• Information supplied:
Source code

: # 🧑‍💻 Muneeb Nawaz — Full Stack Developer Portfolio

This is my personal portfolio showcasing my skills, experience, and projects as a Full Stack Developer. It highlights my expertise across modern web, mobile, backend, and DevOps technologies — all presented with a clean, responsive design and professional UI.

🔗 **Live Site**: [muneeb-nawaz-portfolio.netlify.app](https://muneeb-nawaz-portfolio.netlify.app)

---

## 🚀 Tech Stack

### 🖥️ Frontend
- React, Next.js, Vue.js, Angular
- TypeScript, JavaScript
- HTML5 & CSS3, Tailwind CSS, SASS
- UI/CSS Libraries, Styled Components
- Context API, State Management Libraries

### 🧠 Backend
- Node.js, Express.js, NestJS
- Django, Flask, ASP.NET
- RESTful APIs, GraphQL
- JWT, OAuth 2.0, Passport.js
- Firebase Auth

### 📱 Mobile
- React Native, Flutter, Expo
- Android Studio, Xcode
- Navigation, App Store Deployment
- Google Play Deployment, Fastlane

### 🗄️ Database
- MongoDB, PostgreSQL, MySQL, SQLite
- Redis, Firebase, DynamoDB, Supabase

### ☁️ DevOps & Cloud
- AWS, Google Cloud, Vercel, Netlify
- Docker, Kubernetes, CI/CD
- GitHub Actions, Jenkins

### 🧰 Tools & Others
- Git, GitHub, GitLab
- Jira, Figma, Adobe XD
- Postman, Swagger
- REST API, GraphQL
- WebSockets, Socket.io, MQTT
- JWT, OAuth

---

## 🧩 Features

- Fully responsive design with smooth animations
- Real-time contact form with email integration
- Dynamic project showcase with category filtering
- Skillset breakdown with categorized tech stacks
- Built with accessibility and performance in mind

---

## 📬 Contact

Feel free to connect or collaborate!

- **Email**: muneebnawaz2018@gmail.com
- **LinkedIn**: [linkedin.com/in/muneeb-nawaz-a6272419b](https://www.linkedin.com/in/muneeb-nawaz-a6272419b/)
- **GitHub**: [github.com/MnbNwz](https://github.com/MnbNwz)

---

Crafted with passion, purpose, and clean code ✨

• Problem requirements: Could you write out, exactly, each line of the data above from the one containing "## 🧩 Features" through the last, including both?

• Solved exercise:
## 🧩 Features

- Fully responsive design with smooth animations
- Real-time contact form with email integration
- Dynamic project showcase with category filtering
- Skillset breakdown with categorized tech stacks
- Built with accessibility and performance in mind

---

## 📬 Contact

Feel free to connect or collaborate!

- **Email**: muneebnawaz2018@gmail.com
- **LinkedIn**: [linkedin.com/in/muneeb-nawaz-a6272419b](https://www.linkedin.com/in/muneeb-nawaz-a6272419b/)
- **GitHub**: [github.com/MnbNwz](https://github.com/MnbNwz)

---

Crafted with passion, purpose, and clean code ✨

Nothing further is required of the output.